Hapag-Lloyd is expected to follow suit with an order of six vessels of similar size this year.

CMA CGM Boost

At present, all of these orders look likely to leave as an anomaly CMA CGM's order of nine ultra large container ships fuelled by LNG in 2017.

LNG needs a win.

The French container line's order two years ago was accompanied by a strategic agreement with Total to supply the ships with 300,000 mt of LNG per year for a decade from a new barge. 

That order was a significant boost to the nascent LNG bunkering industry, taken as evidence that it could be made to work for some of the largest ships in the world, with suppliers keen to make it happen.

The test in 2020 is whether any more container lines can be persuaded to join the French container line in its order -- and the key question is, if not now, when?

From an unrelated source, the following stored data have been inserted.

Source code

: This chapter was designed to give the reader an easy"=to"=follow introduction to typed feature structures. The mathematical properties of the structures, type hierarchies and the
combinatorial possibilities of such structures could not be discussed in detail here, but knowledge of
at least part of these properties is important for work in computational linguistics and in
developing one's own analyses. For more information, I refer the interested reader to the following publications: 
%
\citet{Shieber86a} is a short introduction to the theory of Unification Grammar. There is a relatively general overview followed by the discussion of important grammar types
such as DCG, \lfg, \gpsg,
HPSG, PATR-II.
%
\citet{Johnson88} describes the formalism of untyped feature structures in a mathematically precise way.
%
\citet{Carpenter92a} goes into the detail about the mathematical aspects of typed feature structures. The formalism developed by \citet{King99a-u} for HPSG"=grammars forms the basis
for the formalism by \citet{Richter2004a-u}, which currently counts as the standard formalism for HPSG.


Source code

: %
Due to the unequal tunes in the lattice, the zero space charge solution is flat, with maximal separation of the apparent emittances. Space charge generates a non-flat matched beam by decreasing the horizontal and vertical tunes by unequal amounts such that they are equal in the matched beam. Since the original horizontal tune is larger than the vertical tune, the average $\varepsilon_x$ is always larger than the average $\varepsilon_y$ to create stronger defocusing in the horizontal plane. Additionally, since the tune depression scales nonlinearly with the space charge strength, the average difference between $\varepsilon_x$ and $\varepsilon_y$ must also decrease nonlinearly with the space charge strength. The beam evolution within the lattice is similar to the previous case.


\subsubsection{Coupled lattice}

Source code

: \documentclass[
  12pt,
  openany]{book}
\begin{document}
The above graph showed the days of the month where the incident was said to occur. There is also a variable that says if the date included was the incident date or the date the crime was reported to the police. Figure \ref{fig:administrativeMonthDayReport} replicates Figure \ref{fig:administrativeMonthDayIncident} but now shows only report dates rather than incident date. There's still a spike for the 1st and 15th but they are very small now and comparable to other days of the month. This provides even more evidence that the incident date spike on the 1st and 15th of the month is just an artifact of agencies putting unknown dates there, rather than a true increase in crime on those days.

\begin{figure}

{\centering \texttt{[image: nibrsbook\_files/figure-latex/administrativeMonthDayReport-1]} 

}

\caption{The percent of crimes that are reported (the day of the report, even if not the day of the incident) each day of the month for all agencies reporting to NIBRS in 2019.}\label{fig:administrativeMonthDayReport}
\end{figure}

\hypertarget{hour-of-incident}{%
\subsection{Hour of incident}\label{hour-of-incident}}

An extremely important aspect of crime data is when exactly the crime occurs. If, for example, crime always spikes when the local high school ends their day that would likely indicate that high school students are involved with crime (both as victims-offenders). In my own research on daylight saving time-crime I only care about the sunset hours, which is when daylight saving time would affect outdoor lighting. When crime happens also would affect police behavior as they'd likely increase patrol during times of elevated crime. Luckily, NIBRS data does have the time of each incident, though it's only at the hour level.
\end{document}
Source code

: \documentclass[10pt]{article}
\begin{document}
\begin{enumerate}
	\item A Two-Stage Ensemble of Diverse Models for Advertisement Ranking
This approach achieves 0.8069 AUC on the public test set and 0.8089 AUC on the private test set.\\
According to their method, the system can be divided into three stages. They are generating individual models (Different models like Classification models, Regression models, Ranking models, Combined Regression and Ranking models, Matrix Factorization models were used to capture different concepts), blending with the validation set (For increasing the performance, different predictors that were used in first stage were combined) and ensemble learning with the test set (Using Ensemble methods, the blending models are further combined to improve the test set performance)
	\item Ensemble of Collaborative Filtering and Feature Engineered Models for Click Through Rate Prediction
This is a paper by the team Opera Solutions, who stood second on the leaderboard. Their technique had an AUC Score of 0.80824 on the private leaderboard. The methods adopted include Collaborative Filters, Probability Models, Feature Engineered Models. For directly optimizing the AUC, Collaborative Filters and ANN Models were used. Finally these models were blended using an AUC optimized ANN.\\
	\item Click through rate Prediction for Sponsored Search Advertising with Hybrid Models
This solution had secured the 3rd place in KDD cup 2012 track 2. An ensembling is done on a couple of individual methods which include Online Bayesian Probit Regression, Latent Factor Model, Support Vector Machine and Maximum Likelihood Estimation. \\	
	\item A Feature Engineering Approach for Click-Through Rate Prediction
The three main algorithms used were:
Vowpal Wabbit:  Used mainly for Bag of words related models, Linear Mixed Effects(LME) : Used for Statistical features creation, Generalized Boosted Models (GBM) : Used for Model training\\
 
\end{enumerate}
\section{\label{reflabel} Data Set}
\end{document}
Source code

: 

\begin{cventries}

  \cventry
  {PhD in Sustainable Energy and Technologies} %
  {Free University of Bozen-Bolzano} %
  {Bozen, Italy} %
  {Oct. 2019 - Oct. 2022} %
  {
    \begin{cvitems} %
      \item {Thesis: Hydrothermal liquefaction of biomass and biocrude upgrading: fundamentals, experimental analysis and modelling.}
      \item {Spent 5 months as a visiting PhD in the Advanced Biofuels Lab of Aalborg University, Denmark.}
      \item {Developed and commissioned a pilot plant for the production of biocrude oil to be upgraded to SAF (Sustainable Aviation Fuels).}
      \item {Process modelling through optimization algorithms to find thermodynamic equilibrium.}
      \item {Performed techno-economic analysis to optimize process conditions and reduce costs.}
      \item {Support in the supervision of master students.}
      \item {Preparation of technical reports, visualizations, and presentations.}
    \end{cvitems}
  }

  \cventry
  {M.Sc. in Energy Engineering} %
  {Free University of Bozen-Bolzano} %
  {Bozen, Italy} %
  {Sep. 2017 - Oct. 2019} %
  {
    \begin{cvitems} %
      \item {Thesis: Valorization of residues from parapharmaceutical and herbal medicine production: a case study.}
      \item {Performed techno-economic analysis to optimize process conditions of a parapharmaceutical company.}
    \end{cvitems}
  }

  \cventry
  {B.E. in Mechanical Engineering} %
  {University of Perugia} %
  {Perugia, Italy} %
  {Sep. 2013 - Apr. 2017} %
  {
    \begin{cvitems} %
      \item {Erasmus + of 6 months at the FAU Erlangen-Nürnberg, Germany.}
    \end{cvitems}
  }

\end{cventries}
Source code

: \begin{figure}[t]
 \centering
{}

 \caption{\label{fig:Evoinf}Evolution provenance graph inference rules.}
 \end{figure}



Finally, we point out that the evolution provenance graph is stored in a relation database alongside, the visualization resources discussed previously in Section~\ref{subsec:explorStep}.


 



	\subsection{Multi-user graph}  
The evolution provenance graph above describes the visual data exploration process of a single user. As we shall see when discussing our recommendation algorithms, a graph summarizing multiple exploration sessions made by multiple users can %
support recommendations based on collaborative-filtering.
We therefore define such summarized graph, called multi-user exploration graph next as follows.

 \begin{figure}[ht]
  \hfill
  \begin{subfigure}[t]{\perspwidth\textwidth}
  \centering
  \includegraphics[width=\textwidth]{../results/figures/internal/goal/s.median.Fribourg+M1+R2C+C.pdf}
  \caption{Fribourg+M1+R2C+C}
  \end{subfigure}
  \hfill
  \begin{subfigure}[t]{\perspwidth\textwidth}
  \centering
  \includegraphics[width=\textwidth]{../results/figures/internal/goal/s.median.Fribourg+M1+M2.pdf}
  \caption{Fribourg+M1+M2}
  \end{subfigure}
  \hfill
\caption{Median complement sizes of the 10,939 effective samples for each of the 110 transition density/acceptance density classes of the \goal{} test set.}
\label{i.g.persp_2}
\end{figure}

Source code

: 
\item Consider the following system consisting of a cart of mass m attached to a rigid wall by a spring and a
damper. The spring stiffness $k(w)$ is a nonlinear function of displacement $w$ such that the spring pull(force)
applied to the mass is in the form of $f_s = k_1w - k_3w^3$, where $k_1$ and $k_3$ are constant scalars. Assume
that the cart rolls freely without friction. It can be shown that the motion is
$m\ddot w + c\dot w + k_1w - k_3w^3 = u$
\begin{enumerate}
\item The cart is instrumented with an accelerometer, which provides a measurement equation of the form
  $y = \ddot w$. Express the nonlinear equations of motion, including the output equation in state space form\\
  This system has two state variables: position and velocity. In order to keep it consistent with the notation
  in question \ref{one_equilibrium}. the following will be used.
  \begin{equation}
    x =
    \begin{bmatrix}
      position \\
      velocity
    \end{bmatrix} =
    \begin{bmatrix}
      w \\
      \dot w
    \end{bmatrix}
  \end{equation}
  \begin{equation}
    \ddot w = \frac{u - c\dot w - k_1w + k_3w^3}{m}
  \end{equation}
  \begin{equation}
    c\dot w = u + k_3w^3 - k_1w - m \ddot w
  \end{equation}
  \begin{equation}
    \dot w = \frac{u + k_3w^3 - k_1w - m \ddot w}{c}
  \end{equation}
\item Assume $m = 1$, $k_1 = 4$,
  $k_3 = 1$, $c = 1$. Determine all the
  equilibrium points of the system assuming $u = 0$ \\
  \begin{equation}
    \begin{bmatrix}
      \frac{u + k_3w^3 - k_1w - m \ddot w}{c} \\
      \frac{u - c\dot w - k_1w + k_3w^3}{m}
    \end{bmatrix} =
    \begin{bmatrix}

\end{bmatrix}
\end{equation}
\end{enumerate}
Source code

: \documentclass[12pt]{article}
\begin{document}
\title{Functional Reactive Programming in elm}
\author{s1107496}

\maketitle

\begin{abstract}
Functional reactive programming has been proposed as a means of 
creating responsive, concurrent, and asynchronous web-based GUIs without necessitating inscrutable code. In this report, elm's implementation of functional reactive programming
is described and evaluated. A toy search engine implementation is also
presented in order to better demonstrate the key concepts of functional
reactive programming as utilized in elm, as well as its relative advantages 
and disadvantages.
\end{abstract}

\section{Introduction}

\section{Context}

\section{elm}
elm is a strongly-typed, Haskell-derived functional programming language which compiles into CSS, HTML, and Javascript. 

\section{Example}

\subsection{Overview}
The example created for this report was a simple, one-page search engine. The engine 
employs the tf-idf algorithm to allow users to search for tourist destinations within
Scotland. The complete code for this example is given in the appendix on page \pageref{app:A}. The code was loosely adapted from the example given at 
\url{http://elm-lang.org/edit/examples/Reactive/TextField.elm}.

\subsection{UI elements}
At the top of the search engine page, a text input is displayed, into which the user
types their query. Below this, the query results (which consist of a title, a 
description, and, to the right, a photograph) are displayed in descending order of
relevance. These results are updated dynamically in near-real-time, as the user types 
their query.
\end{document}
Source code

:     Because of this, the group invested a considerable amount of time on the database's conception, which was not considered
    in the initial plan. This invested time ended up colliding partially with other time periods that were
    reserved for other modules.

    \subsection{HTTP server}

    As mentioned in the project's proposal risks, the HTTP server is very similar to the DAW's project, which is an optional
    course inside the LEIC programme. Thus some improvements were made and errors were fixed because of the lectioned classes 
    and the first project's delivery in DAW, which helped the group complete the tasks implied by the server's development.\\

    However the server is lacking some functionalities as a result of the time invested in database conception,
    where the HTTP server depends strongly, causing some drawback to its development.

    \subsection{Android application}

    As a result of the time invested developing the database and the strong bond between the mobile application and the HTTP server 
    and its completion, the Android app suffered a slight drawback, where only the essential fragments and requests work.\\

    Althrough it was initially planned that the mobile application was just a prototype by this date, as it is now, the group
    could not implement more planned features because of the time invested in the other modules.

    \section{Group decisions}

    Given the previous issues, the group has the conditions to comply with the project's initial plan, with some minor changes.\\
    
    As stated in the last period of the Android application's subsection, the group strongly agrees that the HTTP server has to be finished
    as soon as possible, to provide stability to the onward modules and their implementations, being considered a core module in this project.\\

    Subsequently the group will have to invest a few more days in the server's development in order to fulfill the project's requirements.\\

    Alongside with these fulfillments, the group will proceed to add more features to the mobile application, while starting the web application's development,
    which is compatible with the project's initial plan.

The arguments for LNG propulsion are arguably stronger now than they're likely to be in a few years time.

LNG Case Arguments Strong... For Now

An LNG-fuelled ship ordered today is likely to see fuel prices at the start of its life near record lows, and can be made with fuel efficiency measures in mind to meeting the IMO 2030 target on carbon dioxide emissions reduction.

It could then have a commercial life of more than 25 years and no longer be in service by the time the IMO 2050 target is in effect, in case LNG proves not to be the mainstream propulsion option after then.

These arguments will be steadily less strong as the next few years go by.

If a series of container lines proceed to ignore LNG for now, it could have the opposite effect to that of the CMA CGM order two years ago, persuading more companies to hold off on LNG until the arguments over its status as a low-carbon fuel look more settled. 

That would leave the current shipping companies with LNG-fuelled tonnage having to sustain the current high LNG infrastructure costs themselves for longer as assets go unnderused, weakening the economic case.

The current record low LNG prices and slow progress in other carbon-saving methods should be making a good case for gas-fuelled shipping -- but if some more shipping companies are not won over this year, the LNG bunker industry may struggle to gain traction in the years beyond.